- [Task instructions]:
The lines to be set down run from the line containing "## Installation" through the final line of the data below; print them exactly and print nothing else.
::::
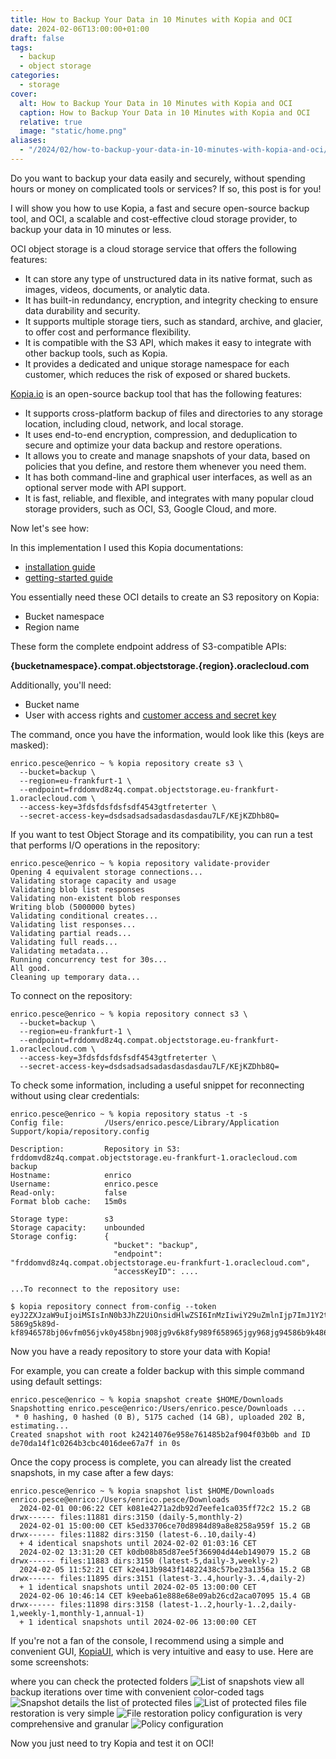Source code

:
 ```yaml
---
title: How to Backup Your Data in 10 Minutes with Kopia and OCI
date: 2024-02-06T13:00:00+01:00
draft: false
tags:
  - backup
  - object storage
categories:
  - storage
cover:
  alt: How to Backup Your Data in 10 Minutes with Kopia and OCI
  caption: How to Backup Your Data in 10 Minutes with Kopia and OCI
  relative: true
  image: "static/home.png"
aliases:
  - "/2024/02/how-to-backup-your-data-in-10-minutes-with-kopia-and-oci/"
---
```


Do you want to backup your data easily and securely, without spending hours or money on complicated tools or services? If so, this post is for you!

I will show you how to use Kopia, a fast and secure open-source backup tool, and OCI, a scalable and cost-effective cloud storage provider, to backup your data in 10 minutes or less.

OCI object storage is a cloud storage service that offers the following features:

- It can store any type of unstructured data in its native format, such as images, videos, documents, or analytic data.
- It has built-in redundancy, encryption, and integrity checking to ensure data durability and security.
- It supports multiple storage tiers, such as standard, archive, and glacier, to offer cost and performance flexibility.
- It is compatible with the S3 API, which makes it easy to integrate with other backup tools, such as Kopia.
- It provides a dedicated and unique storage namespace for each customer, which reduces the risk of exposed or shared buckets.

[Kopia.io](https://kopia.io/) is an open-source backup tool that has the following features:

- It supports cross-platform backup of files and directories to any storage location, including cloud, network, and local storage.
- It uses end-to-end encryption, compression, and deduplication to secure and optimize your data backup and restore operations.
- It allows you to create and manage snapshots of your data, based on policies that you define, and restore them whenever you need them.
- It has both command-line and graphical user interfaces, as well as an optional server mode with API support.
- It is fast, reliable, and flexible, and integrates with many popular cloud storage providers, such as OCI, S3, Google Cloud, and more.

Now let's see how:

In this implementation I used this Kopia documentations:
- [installation guide](https://kopia.io/docs/installation/) 
- [getting-started guide](https://kopia.io/docs/getting-started/)

You essentially need these OCI details to create an S3 repository on Kopia:

- Bucket namespace
- Region name

These form the complete endpoint address of S3-compatible APIs:

**{bucketnamespace}.compat.objectstorage.{region}.oraclecloud.com**

Additionally, you'll need:

- Bucket name
- User with access rights and [customer access and secret key](https://docs.oracle.com/en-us/iaas/Content/Identity/Tasks/managingcredentials.htm#Working2)

The command, once you have the information, would look like this (keys are masked):

```console
enrico.pesce@enrico ~ % kopia repository create s3 \
  --bucket=backup \
  --region=eu-frankfurt-1 \
  --endpoint=frddomvd8z4q.compat.objectstorage.eu-frankfurt-1.oraclecloud.com \
  --access-key=3fdsfdsfdsfsdf4543gtfreterter \
  --secret-access-key=dsdsadsadsadasdasdasdau7LF/KEjKZDhb8Q=
```

If you want to test Object Storage and its compatibility, you can run a test that performs I/O operations in the repository:

```console
enrico.pesce@enrico ~ % kopia repository validate-provider
Opening 4 equivalent storage connections...
Validating storage capacity and usage
Validating blob list responses
Validating non-existent blob responses
Writing blob (5000000 bytes)
Validating conditional creates...
Validating list responses...
Validating partial reads...
Validating full reads...
Validating metadata...
Running concurrency test for 30s...
All good.
Cleaning up temporary data...
```
To connect on the repository:

```console
enrico.pesce@enrico ~ % kopia repository connect s3 \
  --bucket=backup \
  --region=eu-frankfurt-1 \
  --endpoint=frddomvd8z4q.compat.objectstorage.eu-frankfurt-1.oraclecloud.com \
  --access-key=3fdsfdsfdsfsdf4543gtfreterter \
  --secret-access-key=dsdsadsadsadasdasdasdau7LF/KEjKZDhb8Q=
```

To check some information, including a useful snippet for reconnecting without using clear credentials:

```console
enrico.pesce@enrico ~ % kopia repository status -t -s
Config file:         /Users/enrico.pesce/Library/Application Support/kopia/repository.config

Description:         Repository in S3: frddomvd8z4q.compat.objectstorage.eu-frankfurt-1.oraclecloud.com backup
Hostname:            enrico
Username:            enrico.pesce
Read-only:           false
Format blob cache:   15m0s

Storage type:        s3
Storage capacity:    unbounded
Storage config:      {
                       "bucket": "backup",
                       "endpoint": "frddomvd8z4q.compat.objectstorage.eu-frankfurt-1.oraclecloud.com",
                       "accessKeyID": ....

...To reconnect to the repository use:

$ kopia repository connect from-config --token eyJ2ZXJzaW9uIjoiMSIsInN0b3JhZ2UiOnsidHlwZSI6InMzIiwiY29uZmlnIjp7ImJ1Y2tldCI6ImJhY2t1cCIsImVuZHBvaW50IjoiZnJkZG9tdmQ4ejRxLmNvbXBhdC5vYmplY3RzdG9yYWdlLmVdsgfdsgdfsgfdsgo537hn9058jg9v-5869g5k89d-kf8946578bj06vfm056jvk0y458bnj908jg9v6k8fy989f658965jgy968jg94586b9k4869g84y6hgb8j69b8hj69hk8g95687h969bmtiomgufiunfbter
```

Now you have a ready repository to store your data with Kopia!

For example, you can create a folder backup with this simple command using default settings:

```console
enrico.pesce@enrico ~ % kopia snapshot create $HOME/Downloads
Snapshotting enrico.pesce@enrico:/Users/enrico.pesce/Downloads ...
 * 0 hashing, 0 hashed (0 B), 5175 cached (14 GB), uploaded 202 B, estimating...
Created snapshot with root k24214076e958e761485b2af904f03b0b and ID de70da14f1c0264b3cbc4016dee67a7f in 0s
```

Once the copy process is complete, you can already list the created snapshots, in my case after a few days:

```console
enrico.pesce@enrico ~ % kopia snapshot list $HOME/Downloads
enrico.pesce@enrico:/Users/enrico.pesce/Downloads
  2024-02-01 00:06:22 CET k081e4271a2db92d7eefe1ca035ff72c2 15.2 GB drwx------ files:11881 dirs:3150 (daily-5,monthly-2)
  2024-02-01 15:00:00 CET k5ed33706ce70d8984d89a8e8258a959f 15.2 GB drwx------ files:11882 dirs:3150 (latest-6..10,daily-4)
  + 4 identical snapshots until 2024-02-02 01:03:16 CET
  2024-02-02 13:31:20 CET k0db08b85d87ee5f366904d44eb149079 15.2 GB drwx------ files:11883 dirs:3150 (latest-5,daily-3,weekly-2)
  2024-02-05 11:52:21 CET k2e413b9843f14822438c57be23a1356a 15.2 GB drwx------ files:11895 dirs:3151 (latest-3..4,hourly-3..4,daily-2)
  + 1 identical snapshots until 2024-02-05 13:00:00 CET
  2024-02-06 10:46:14 CET k9eeba61e888e68e09ab26cd2aca07095 15.4 GB drwx------ files:11898 dirs:3158 (latest-1..2,hourly-1..2,daily-1,weekly-1,monthly-1,annual-1)
  + 1 identical snapshots until 2024-02-06 13:00:00 CET
```

If you're not a fan of the console, I recommend using a simple and convenient GUI, [KopiaUI](https://github.com/kopia/kopia/releases/tag/v0.15.0), which is very intuitive and easy to use. Here are some screenshots:

where you can check the protected folders
![List of snapshots](static/home.png "List of snapshots")
view all backup iterations over time with convenient color-coded tags
![Snapshot details](static/snapshots.png "Snapshot details")
the list of protected files
![List of protected files](static/files.png "List of files")
file restoration is very simple
![File restoration](static/filesripristino.png "File restoration")
policy configuration is very comprehensive and granular
![Policy configuration](static/policy.png "Policy configuration")

Now you just need to try Kopia and test it on OCI!
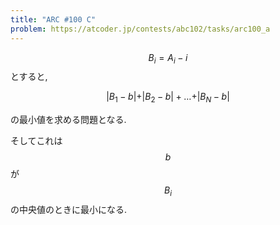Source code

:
 ```yaml
---
title: "ARC #100 C"
problem: https://atcoder.jp/contests/abc102/tasks/arc100_a
---
```

$$ B_i = A_i - i $$ とすると,

$$
\vert B_1-b \vert + \vert B_2-b \vert + \dots + \vert B_N-b \vert
$$

の最小値を求める問題となる.

そしてこれは $$ b $$ が $$ B_i $$ の中央値のときに最小になる.
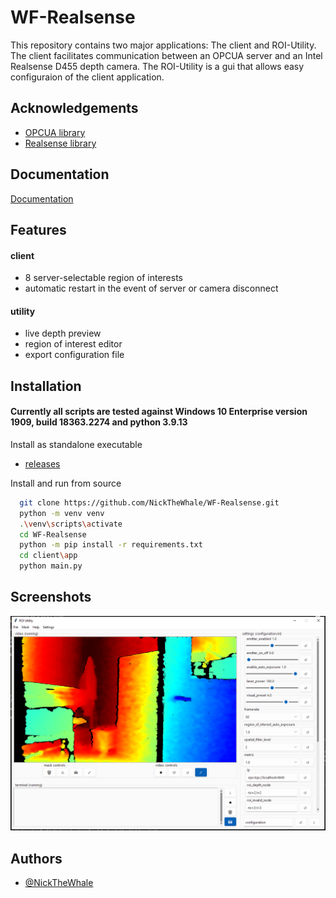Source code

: 
# WF-Realsense

This repository contains two major applications: The client and ROI-Utility. The client
facilitates communication between an OPCUA server and an Intel Realsense D455 depth 
camera. The ROI-Utility is a gui that allows easy configuraion of the client application. 

## Acknowledgements

 - [OPCUA library](https://github.com/FreeOpcUa/python-opcua.git)
 - [Realsense library](https://github.com/IntelRealSense/librealsense.git)


## Documentation

[Documentation](https://github.com/NickTheWhale/WF-Realsense/tree/main/docs)


## Features
#### client
- 8 server-selectable region of interests
- automatic restart in the event of server or camera disconnect
#### utility
- live depth preview
- region of interest editor
- export configuration file


## Installation
#### Currently all scripts are tested against Windows 10 Enterprise version 1909, build 18363.2274 and python 3.9.13
Install as standalone executable 

- [releases](https://github.com/NickTheWhale/WF-Realsense/releases)

Install and run from source
```bash
  git clone https://github.com/NickTheWhale/WF-Realsense.git
  python -m venv venv
  .\venv\scripts\activate
  cd WF-Realsense
  python -m pip install -r requirements.txt
  cd client\app
  python main.py
```
    
## Screenshots

![utility](fullscreen.jpg)


## Authors

- [@NickTheWhale](https://github.com/NickTheWhale)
::::
- [Solution]:
## Installation
#### Currently all scripts are tested against Windows 10 Enterprise version 1909, build 18363.2274 and python 3.9.13
Install as standalone executable 

- [releases](https://github.com/NickTheWhale/WF-Realsense/releases)

Install and run from source
```bash
  git clone https://github.com/NickTheWhale/WF-Realsense.git
  python -m venv venv
  .\venv\scripts\activate
  cd WF-Realsense
  python -m pip install -r requirements.txt
  cd client\app
  python main.py
```
    
## Screenshots

![utility](fullscreen.jpg)


## Authors

- [@NickTheWhale](https://github.com/NickTheWhale)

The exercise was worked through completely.